• DATA RECORDS:
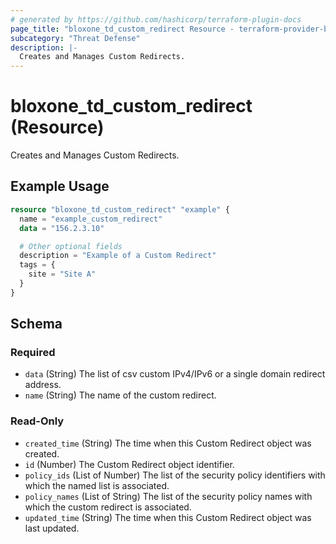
 ```yaml
---
# generated by https://github.com/hashicorp/terraform-plugin-docs
page_title: "bloxone_td_custom_redirect Resource - terraform-provider-bloxone"
subcategory: "Threat Defense"
description: |-
  Creates and Manages Custom Redirects.
---
```


# bloxone_td_custom_redirect (Resource)

Creates and Manages Custom Redirects.

## Example Usage

```terraform
resource "bloxone_td_custom_redirect" "example" {
  name = "example_custom_redirect"
  data = "156.2.3.10"

  # Other optional fields
  description = "Example of a Custom Redirect"
  tags = {
    site = "Site A"
  }
}
```

<!-- schema generated by tfplugindocs -->
## Schema

### Required

- `data` (String) The list of csv custom IPv4/IPv6 or a single domain redirect address.
- `name` (String) The name of the custom redirect.

### Read-Only

- `created_time` (String) The time when this Custom Redirect object was created.
- `id` (Number) The Custom Redirect object identifier.
- `policy_ids` (List of Number) The list of the security policy identifiers with which the named list is associated.
- `policy_names` (List of String) The list of the security policy names with which the custom redirect is associated.
- `updated_time` (String) The time when this Custom Redirect object was last updated.
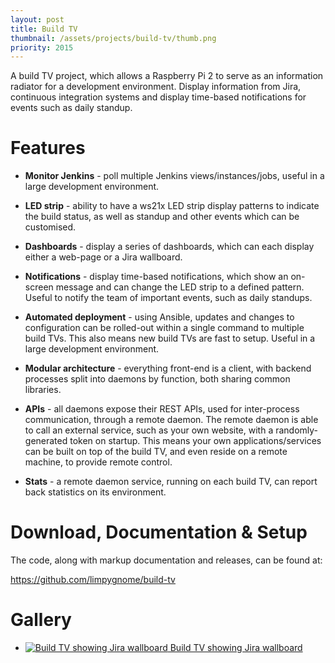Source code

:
 ```yaml
---
layout: post
title: Build TV
thumbnail: /assets/projects/build-tv/thumb.png
priority: 2015
---
```


A build TV project, which allows a Raspberry Pi 2 to serve as an information radiator for a development environment.
Display information from Jira, continuous integration systems and display time-based notifications for events such as
daily standup.

# Features
- **Monitor Jenkins** - poll multiple Jenkins views/instances/jobs, useful in a large development environment.

- **LED strip** - ability to have a ws21x LED strip display patterns to indicate the build status, as well as standup
  and other events which can be customised.
  
- **Dashboards** - display a series of dashboards, which can each display either a web-page or a Jira wallboard.

- **Notifications** - display time-based notifications, which show an on-screen message and can change the LED strip
  to a defined pattern. Useful to notify the team of important events, such as daily standups.
  
- **Automated deployment** - using Ansible, updates and changes to configuration can be rolled-out within a single
  command to multiple build TVs. This also means new build TVs are fast to setup. Useful in a large development
  environment.

- **Modular architecture** - everything front-end is a client, with backend processes split into
  daemons by function, both sharing common libraries.
  
- **APIs** - all daemons expose their REST APIs, used for inter-process communication, through a remote daemon.
  The remote daemon is able to call an external service, such as your own website, with a randomly-generated token
  on startup. This means your own applications/services can be built on top of the build TV, and even reside
  on a remote machine, to provide remote control.
  
- **Stats** - a remote daemon service, running on each build TV, can report back statistics on its
  environment.

# Download, Documentation &amp; Setup
The code, along with markup documentation and releases, can be found at:

<https://github.com/limpygnome/build-tv>

# Gallery

<ul class="gallery">
    <li>
        <a href="/assets/projects/build-tv/jira-wallboard.png">
            <img src="/assets/projects/build-tv/jira-wallboard.png" alt="Build TV showing Jira wallboard" title="Build TV showing Jira wallboard" />
            Build TV showing Jira wallboard
        </a>
    </li>
</ul>
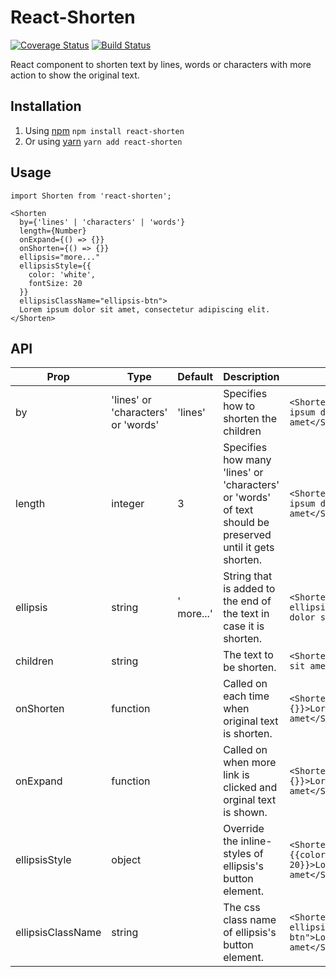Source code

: # React-Shorten
[![Coverage Status](https://coveralls.io/repos/github/gautiselvaraj/react-shorten/badge.svg?branch=master)](https://coveralls.io/github/gautiselvaraj/react-shorten?branch=master)
[![Build Status](https://travis-ci.org/gautiselvaraj/react-shorten.svg?branch=master)](https://travis-ci.org/gautiselvaraj/react-shorten)

React component to shorten text by lines, words or characters with more action to show the original text.

## Installation

1. Using [npm](https://npmjs.org/) `npm install react-shorten`
2. Or using [yarn](https://yarnpkg.com) `yarn add react-shorten`

## Usage
```
import Shorten from 'react-shorten';

<Shorten
  by={'lines' | 'characters' | 'words'}
  length={Number}
  onExpand={() => {}}
  onShorten={() => {}}
  ellipsis="more..."
  ellipsisStyle={{
    color: 'white',
    fontSize: 20
  }}
  ellipsisClassName="ellipsis-btn">
  Lorem ipsum dolor sit amet, consectetur adipiscing elit.
</Shorten>
```

## API
| Prop | Type | Default | Description | Example |
| ---- | ---- | ------- | ----------- | ------- |
| by | 'lines' or 'characters' or 'words' | 'lines' | Specifies how to shorten the children | `<Shorten by="words">Lorem ipsum dolor sit amet</Shorten>` |
| length | integer | 3 | Specifies how many 'lines' or 'characters' or 'words' of text should be preserved until it gets shorten. | `<Shorten length={3}>Lorem ipsum dolor sit amet</Shorten>` |
| ellipsis | string | ' more...' | String that is added to the end of the text in case it is shorten. | `<Shorten ellipsis="...">Lorem ipsum dolor sit amet</Shorten>`
| children | string | | The text to be shorten. | `<Shorten>Lorem ipsum dolor sit amet</Shorten>` |
| onShorten | function | | Called on each time when original text is shorten. | `<Shorten onShorten={() => {}}>Lorem ipsum dolor sit amet</Shorten>` |
| onExpand | function | | Called on when more link is clicked and orginal text is shown. | `<Shorten onExpand={() => {}}>Lorem ipsum dolor sit amet</Shorten>` |
| ellipsisStyle | object | | Override the inline-styles of ellipsis's button element. | `<Shorten ellipsisStyle={{color: 'white', fontSize: 20}}>Lorem ipsum dolor sit amet</Shorten>` |
| ellipsisClassName | string | | The css class name of ellipsis's button element. | `<Shorten ellipsisClassName="ellipsis-btn">Lorem ipsum dolor sit amet</Shorten>` |
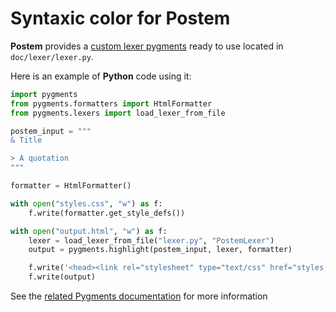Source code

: # Syntaxic color for Postem

**Postem** provides a [custom lexer pygments](https://pygments.org/docs/lexerdevelopment/) ready to use located in `doc/lexer/lexer.py`.

Here is an example of **Python** code using it:
```py
import pygments
from pygments.formatters import HtmlFormatter
from pygments.lexers import load_lexer_from_file

postem_input = """
& Title

> A quotation
"""

formatter = HtmlFormatter()

with open("styles.css", "w") as f:
    f.write(formatter.get_style_defs())

with open("output.html", "w") as f:
    lexer = load_lexer_from_file("lexer.py", "PostemLexer")
    output = pygments.highlight(postem_input, lexer, formatter)

    f.write('<head><link rel="stylesheet" type="text/css" href="styles.css"></head>')
    f.write(output)

```

See the [related Pygments documentation](https://pygments.org/docs/) for more information
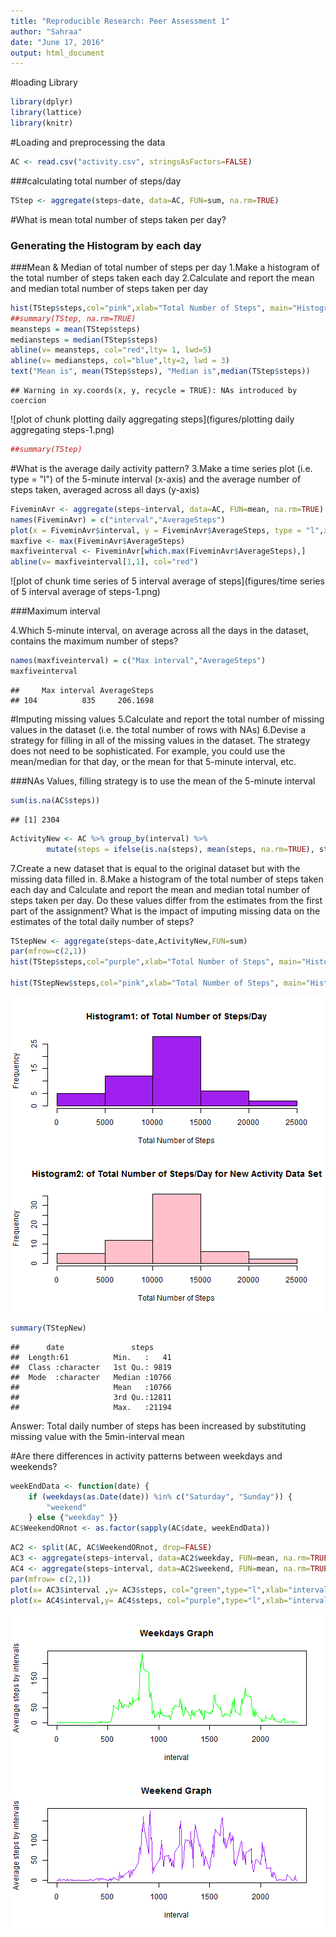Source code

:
 ```yaml
---
title: "Reproducible Research: Peer Assessment 1"
author: "Sahraa"
date: "June 17, 2016"
output: html_document
---
```



#loading Library

```r
library(dplyr)
library(lattice)
library(knitr)
```
#Loading and preprocessing the data

```r
AC <- read.csv("activity.csv", stringsAsFactors=FALSE)
```

###calculating total number of steps/day

```r
TStep <- aggregate(steps~date, data=AC, FUN=sum, na.rm=TRUE)
```
#What is mean total number of steps taken per day?
### Generating the Histogram by each day
###Mean & Median of total number of steps per day
1.Make a histogram of the total number of steps taken each day
2.Calculate and report the mean and median total number of steps taken per day

```r
hist(TStep$steps,col="pink",xlab="Total Number of Steps", main="Histogram of Total Number of Steps/Day")
##summary(TStep, na.rm=TRUE)
meansteps = mean(TStep$steps)
mediansteps = median(TStep$steps)
abline(v= meansteps, col="red",lty= 1, lwd=5)
abline(v= mediansteps, col="blue",lty=2, lwd = 3)
text("Mean is", mean(TStep$steps), "Median is",median(TStep$steps))
```

```
## Warning in xy.coords(x, y, recycle = TRUE): NAs introduced by coercion
```

![plot of chunk plotting daily aggregating steps](figures/plotting daily aggregating steps-1.png)

```r
##summary(TStep)
```

#What is the average daily activity pattern?
3.Make a time series plot (i.e. type = "l") of the 5-minute interval (x-axis) and the average number of steps taken, averaged across all days (y-axis)

```r
FiveminAvr <- aggregate(steps~interval, data=AC, FUN=mean, na.rm=TRUE)
names(FiveminAvr) = c("interval","AverageSteps")
plot(x = FiveminAvr$interval, y = FiveminAvr$AverageSteps, type = "l",xlab="5 minute intervals", ylab="Average per day", col="purple") 
maxfive <- max(FiveminAvr$AverageSteps)
maxfiveinterval <- FiveminAvr[which.max(FiveminAvr$AverageSteps),]
abline(v= maxfiveinterval[1,1], col="red")
```

![plot of chunk time series of 5 interval average of steps](figures/time series of 5 interval average of steps-1.png)

###Maximum interval

4.Which 5-minute interval, on average across all the days in the dataset, contains the maximum number of steps?

```r
names(maxfiveinterval) = c("Max interval","AverageSteps")
maxfiveinterval
```

```
##     Max interval AverageSteps
## 104          835     206.1698
```
#Imputing missing values
5.Calculate and report the total number of missing values in the dataset (i.e. the total number of rows with NAs)
6.Devise a strategy for filling in all of the missing values in the dataset. The strategy does not need to be sophisticated. For example, you could use the mean/median for that day, or the mean for that 5-minute interval, etc.

###NAs Values, filling strategy is to use the mean of the 5-minute interval

```r
sum(is.na(AC$steps))
```

```
## [1] 2304
```

```r
ActivityNew <- AC %>% group_by(interval) %>%
        mutate(steps = ifelse(is.na(steps), mean(steps, na.rm=TRUE), steps))
```
7.Create a new dataset that is equal to the original dataset but with the missing data filled in.
8.Make a histogram of the total number of steps taken each day and Calculate and report the mean and median total number of steps taken per day. Do these values differ from the estimates from the first part of the assignment? What is the impact of imputing missing data on the estimates of the total daily number of steps?

```r
TStepNew <- aggregate(steps~date,ActivityNew,FUN=sum)
par(mfrow=c(2,1))
hist(TStep$steps,col="purple",xlab="Total Number of Steps", main="Histogram1: of Total Number of Steps/Day")

hist(TStepNew$steps,col="pink",xlab="Total Number of Steps", main="Histogram2: of Total Number of Steps/Day for New Activity Data Set")
```

![plot of chunk unnamed-chunk-2](figures/unnamed-chunk-2-1.png)

```r
summary(TStepNew)
```

```
##      date               steps      
##  Length:61          Min.   :   41  
##  Class :character   1st Qu.: 9819  
##  Mode  :character   Median :10766  
##                     Mean   :10766  
##                     3rd Qu.:12811  
##                     Max.   :21194
```
Answer: Total daily number of steps has been increased by substituting missing value with the 5min-interval mean

#Are there differences in activity patterns between weekdays and weekends?

```r
weekEndData <- function(date) {
    if (weekdays(as.Date(date)) %in% c("Saturday", "Sunday")) {
        "weekend"
    } else {"weekday" }}
AC$WeekendORnot <- as.factor(sapply(AC$date, weekEndData))
```


```r
AC2 <- split(AC, AC$WeekendORnot, drop=FALSE)
AC3 <- aggregate(steps~interval, data=AC2$weekday, FUN=mean, na.rm=TRUE)
AC4 <- aggregate(steps~interval, data=AC2$weekend, FUN=mean, na.rm=TRUE)
par(mfrow= c(2,1))
plot(x= AC3$interval ,y= AC3$steps, col="green",type="l",xlab="interval", ylab="Average steps by intervals", main="Weekdays Graph", )
plot(x= AC4$interval,y= AC4$steps, col="purple",type="l",xlab="interval", ylab="Average steps by intervals", main="Weekend Graph")
```

![plot of chunk unnamed-chunk-4](figures/unnamed-chunk-4-1.png)



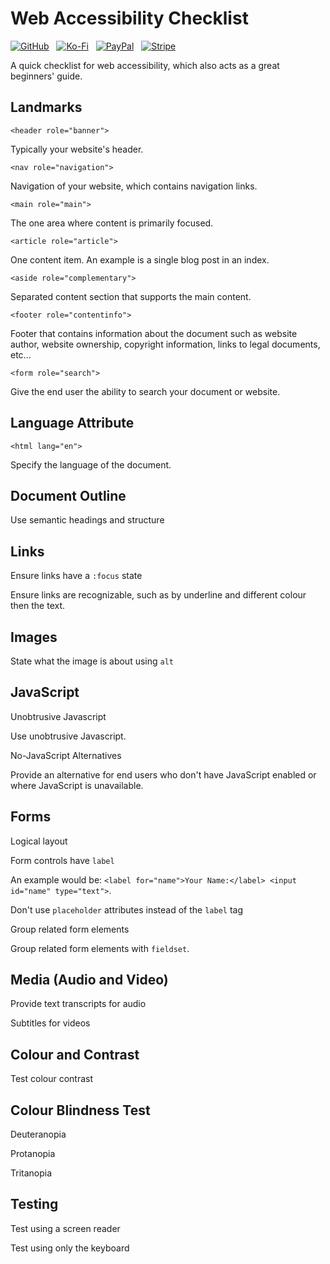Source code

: # Web Accessibility Checklist

[![GitHub](https://srv-cdn.himpfen.io/badges/github/github-flat.svg)](https://github.com/sponsors/brandonhimpfen/) &nbsp; [![Ko-Fi](https://srv-cdn.himpfen.io/badges/kofi/kofi-flat.svg)](https://ko-fi.com/brandonhimpfen) &nbsp; [![PayPal](https://srv-cdn.himpfen.io/badges/paypal/paypal-flat.svg)](https://paypal.me/brandonhimpfen) &nbsp; [![Stripe](https://srv-cdn.himpfen.io/badges/stripe/stripe-flat.svg)](https://tinyurl.com/e8ymxdw3)

A quick checklist for web accessibility, which also acts as a great beginners' guide.

## Landmarks

```<header role="banner">```

Typically your website's header.

```<nav role="navigation">```

Navigation of your website, which contains navigation links.

```<main role="main">```

The one area where content is primarily focused.

```<article role="article">```

One content item. An example is a single blog post in an index.

```<aside role="complementary">```

Separated content section that supports the main content.

```<footer role="contentinfo">```

Footer that contains information about the document such as website author, website ownership, copyright information, links to legal documents, etc...

```<form role="search">```

Give the end user the ability to search your document or website.

## Language Attribute

```<html lang="en">```

Specify the language of the document.

## Document Outline

Use semantic headings and structure

## Links

Ensure links have a `:focus` state

Ensure links are recognizable, such as by underline and different colour then the text.

## Images

State what the image is about using `alt`

## JavaScript

Unobtrusive Javascript

Use unobtrusive Javascript.

No-JavaScript Alternatives

Provide an alternative for end users who don't have JavaScript enabled or where JavaScript is unavailable.

## Forms

Logical layout

Form controls have `label`

An example would be: ```<label for="name">Your Name:</label> <input id="name" type="text">```.

Don't use `placeholder` attributes instead of the `label` tag

Group related form elements

Group related form elements with `fieldset`.

## Media (Audio and Video)

Provide text transcripts for audio

Subtitles for videos

## Colour and Contrast

Test colour contrast

## Colour Blindness Test

Deuteranopia

Protanopia

Tritanopia

## Testing

Test using a screen reader

Test using only the keyboard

• EXERCISE OBJECTIVE: Show all lines above holding "Creates".

• WRITTEN REPLY:
  Creates and Manages Custom Redirects.
Creates and Manages Custom Redirects.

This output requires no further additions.